Einige Jahrzehnte lang war der Platz rund um den Brunnen beliebter Treffpunkt junger Menschen. Meist nach der Schule oder nach einer Vorlesung stand man in Grüppchen zusammen und tauschte sich aus.

Vor Jahren standen Reparaturen an, sie wurden aber nicht ausgeführt, und so lag der Brunnen lange Zeit trocken. Nach notdürftiger Instandsetzung im Jahre 2023 führt der Lambertusbrunnen zur allerseitigen Freude wieder Wasser. Weitere größere Instandsetzungsarbeiten stehen in den nächsten Jahren an. Es wäre begrüßenswert, wenn bei dieser Gelegenheit die alten Brunnenteile integriert werden würden...


Der alte Drubbel

Der historische Drubbel um 1905 vor dem Abriss
Der historische Drubbel um 1905 vor dem Abriss
Der Platz nach Abriss des Drubbels um 1910 und 2015
Der Platz nach Abriss des Drubbels um 1910 und 2015

Auf engstem Raum, es waren nur 441 qm, standen 10 Wohn- und Geschäftshäuser. Das kleinste Haus hatte eine Grundfläche von wenig mehr als 20 qm. In der Mitte der Gebäudeansammlung befand sich ein kleiner Hof. Es gab ein Kurzwarengeschäft, einen Frisör, eine Messerschmiede, einen Kolonialwarenladen, ein Geschäft für Seilerwaren, einen Papier- und Bilderladen, eine Weinhandlung, eine Annoncenannahme und weitere Geschäfte. Über den Ladenlokalen waren die kleinen Wohnungen der Geschäftsleute...

 

Die Durchfahrt für die Straßenbahn war an der schmalsten Stelle nur etwas mehr als 4 Meter breit. Sie fuhr damals nicht schneller als gemächliche 12 Stundenkilometer.

 

Die Fahrradfahrer waren aufgefordert abzusteigen. Andere Fahrzeuge, es waren damals meist Pferdefuhrwerke, durften nur im Schritttempo fahren.

 

Nach einem Brand, der offensichtlich für die Stadtväter gelegen kam - man munkelte von Brandstiftung -, wurden die Gebäude in den Jahren 1906/07 abgebrochen. Das Motiv für diese Entscheidung lag in dem zunehmenden Straßenverkehr, für den die dichte Bebauung ein störendes Nadelöhr darstellte.

 

Das Juwel eines historischen Baudenkmals ging für immer verloren.

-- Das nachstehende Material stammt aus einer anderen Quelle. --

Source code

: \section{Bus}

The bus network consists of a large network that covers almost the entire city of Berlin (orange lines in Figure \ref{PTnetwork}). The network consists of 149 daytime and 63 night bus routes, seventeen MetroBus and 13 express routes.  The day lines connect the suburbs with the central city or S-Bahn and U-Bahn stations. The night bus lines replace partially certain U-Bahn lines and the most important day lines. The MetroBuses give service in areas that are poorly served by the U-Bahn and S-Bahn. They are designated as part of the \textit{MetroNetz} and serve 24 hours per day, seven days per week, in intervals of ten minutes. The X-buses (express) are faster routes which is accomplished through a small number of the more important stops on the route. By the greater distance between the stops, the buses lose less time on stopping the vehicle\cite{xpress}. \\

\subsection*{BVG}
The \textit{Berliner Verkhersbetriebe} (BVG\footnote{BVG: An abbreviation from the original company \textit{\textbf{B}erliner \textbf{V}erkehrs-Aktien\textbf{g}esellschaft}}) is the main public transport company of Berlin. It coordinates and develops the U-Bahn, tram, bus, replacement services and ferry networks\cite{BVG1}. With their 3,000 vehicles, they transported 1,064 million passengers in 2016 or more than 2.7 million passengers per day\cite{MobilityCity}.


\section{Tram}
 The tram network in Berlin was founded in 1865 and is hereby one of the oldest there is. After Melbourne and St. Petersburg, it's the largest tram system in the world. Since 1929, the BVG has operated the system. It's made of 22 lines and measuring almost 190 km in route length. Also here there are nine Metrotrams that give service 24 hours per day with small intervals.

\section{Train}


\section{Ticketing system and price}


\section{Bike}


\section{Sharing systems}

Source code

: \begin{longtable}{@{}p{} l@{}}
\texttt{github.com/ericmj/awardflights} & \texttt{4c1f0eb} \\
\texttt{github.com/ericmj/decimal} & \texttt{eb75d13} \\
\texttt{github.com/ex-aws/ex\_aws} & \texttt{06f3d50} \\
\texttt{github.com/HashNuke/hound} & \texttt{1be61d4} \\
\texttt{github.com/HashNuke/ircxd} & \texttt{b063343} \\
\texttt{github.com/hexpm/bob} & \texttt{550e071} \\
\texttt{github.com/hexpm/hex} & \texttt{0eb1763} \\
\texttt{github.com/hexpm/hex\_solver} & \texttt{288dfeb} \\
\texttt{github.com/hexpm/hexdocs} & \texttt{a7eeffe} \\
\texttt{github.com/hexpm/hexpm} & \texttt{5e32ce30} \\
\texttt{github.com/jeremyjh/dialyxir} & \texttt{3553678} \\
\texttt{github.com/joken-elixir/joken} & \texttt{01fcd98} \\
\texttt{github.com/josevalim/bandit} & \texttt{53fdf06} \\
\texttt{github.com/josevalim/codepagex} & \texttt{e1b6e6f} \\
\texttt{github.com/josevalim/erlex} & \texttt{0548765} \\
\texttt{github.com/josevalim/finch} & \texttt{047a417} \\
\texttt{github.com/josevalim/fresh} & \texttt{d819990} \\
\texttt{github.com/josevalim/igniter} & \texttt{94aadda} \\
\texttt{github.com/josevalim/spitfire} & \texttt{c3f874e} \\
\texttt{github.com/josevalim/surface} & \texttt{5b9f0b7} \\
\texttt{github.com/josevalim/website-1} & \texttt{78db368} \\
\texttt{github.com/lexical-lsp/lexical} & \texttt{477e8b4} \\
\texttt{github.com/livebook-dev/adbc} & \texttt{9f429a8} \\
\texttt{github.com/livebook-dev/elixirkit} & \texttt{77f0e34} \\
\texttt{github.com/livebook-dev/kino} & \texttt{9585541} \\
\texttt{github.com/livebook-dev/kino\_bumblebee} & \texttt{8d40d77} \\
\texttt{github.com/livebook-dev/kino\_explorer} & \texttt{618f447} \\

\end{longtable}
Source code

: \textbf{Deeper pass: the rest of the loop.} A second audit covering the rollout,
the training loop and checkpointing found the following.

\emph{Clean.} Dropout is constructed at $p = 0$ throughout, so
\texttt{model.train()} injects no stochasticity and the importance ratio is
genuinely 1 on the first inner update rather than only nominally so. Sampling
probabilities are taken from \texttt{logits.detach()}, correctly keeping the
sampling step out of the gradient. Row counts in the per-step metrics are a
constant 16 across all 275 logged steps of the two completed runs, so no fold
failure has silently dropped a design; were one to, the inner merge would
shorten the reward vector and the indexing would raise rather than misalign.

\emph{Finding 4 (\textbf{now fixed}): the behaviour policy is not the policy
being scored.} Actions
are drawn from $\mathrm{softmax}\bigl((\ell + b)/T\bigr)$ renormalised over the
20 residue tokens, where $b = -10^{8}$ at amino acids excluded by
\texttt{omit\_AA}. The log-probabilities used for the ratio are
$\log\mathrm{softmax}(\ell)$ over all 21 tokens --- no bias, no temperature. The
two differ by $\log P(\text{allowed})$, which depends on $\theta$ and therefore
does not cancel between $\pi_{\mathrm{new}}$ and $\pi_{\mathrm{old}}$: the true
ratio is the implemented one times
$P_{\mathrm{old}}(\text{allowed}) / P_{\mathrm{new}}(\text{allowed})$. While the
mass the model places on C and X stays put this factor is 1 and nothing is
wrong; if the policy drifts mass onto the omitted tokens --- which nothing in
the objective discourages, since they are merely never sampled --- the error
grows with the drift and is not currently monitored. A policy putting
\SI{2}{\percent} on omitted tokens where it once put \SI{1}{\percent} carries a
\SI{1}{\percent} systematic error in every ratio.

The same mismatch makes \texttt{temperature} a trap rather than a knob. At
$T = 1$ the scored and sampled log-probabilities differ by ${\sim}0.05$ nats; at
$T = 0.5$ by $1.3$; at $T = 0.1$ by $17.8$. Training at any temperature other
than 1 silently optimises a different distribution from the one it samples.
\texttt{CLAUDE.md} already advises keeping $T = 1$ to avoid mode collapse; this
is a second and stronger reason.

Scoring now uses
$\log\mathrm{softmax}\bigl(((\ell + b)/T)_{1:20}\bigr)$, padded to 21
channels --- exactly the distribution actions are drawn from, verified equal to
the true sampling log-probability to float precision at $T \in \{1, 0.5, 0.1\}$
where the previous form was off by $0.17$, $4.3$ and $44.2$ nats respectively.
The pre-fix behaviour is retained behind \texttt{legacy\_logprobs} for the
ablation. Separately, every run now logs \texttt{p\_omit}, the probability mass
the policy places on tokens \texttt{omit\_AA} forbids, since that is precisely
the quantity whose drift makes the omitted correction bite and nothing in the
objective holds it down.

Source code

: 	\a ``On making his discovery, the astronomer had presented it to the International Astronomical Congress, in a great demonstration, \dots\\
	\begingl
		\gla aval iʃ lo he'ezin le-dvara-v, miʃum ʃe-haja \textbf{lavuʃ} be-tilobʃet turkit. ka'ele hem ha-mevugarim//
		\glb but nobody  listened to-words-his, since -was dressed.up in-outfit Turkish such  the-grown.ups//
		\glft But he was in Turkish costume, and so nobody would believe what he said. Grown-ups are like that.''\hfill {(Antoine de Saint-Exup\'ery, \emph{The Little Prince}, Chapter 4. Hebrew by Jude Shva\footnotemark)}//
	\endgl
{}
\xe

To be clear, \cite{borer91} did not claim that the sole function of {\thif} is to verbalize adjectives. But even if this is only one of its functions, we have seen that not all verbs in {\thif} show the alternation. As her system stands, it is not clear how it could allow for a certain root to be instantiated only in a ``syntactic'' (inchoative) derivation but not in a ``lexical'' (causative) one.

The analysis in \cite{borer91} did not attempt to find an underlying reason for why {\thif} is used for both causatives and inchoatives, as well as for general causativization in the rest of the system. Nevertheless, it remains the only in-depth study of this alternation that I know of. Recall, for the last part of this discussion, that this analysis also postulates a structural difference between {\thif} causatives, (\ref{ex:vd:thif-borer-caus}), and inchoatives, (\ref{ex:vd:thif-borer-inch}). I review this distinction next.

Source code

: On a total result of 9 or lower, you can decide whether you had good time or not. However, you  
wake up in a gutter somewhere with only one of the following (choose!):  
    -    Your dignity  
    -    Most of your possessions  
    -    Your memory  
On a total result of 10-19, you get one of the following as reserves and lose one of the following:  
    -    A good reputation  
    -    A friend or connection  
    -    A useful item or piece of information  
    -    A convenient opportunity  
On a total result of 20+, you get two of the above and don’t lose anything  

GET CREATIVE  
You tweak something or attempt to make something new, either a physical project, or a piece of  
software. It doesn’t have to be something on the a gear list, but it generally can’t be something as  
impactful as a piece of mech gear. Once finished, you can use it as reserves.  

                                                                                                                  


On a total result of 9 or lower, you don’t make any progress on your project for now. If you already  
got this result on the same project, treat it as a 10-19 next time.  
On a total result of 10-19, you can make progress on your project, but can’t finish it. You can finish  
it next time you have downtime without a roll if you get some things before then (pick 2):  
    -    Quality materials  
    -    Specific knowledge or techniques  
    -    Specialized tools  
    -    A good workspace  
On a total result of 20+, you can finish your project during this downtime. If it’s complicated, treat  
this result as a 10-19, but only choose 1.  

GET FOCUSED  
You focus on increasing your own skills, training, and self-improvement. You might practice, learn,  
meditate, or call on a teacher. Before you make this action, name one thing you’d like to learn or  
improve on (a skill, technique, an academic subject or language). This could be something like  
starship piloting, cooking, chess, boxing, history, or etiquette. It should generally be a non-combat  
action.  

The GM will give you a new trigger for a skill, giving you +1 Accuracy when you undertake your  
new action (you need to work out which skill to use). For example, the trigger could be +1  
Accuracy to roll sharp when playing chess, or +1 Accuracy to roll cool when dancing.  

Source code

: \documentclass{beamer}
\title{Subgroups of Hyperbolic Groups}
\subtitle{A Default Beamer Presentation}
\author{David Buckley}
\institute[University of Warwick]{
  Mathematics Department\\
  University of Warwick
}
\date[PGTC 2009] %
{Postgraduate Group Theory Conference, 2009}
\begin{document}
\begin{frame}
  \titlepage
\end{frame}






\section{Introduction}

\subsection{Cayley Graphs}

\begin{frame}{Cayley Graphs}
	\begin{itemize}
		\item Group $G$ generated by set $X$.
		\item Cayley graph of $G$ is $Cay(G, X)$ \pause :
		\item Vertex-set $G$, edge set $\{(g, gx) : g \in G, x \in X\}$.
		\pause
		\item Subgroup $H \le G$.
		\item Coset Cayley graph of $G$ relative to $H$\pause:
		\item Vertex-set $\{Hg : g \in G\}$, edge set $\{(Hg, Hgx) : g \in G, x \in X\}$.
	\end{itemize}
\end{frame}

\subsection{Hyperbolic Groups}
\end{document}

Als Ende August 1907 Kaiser Wilhelm II. die Stadt besuchte, wurde der sich im Abriss befindliche Drubbel mit Tüchern verhängt und mit Girlanden geschmückt. Das kaiserliche Auge sollte mit dem Anblick der hässlichen Ruine nicht belästigt werden.

 

Das nebenstehende Bild zeigt den Kaiser (helle Uniform, rechts am Bildrand) mit großem Gefolge am Drubbel.



Quellen

Text, wenn nicht anders angegeben: Henning Stoffers

Abbildungen: Sammlung Stoffers (Münsterländische Bank - Stadtarchiv)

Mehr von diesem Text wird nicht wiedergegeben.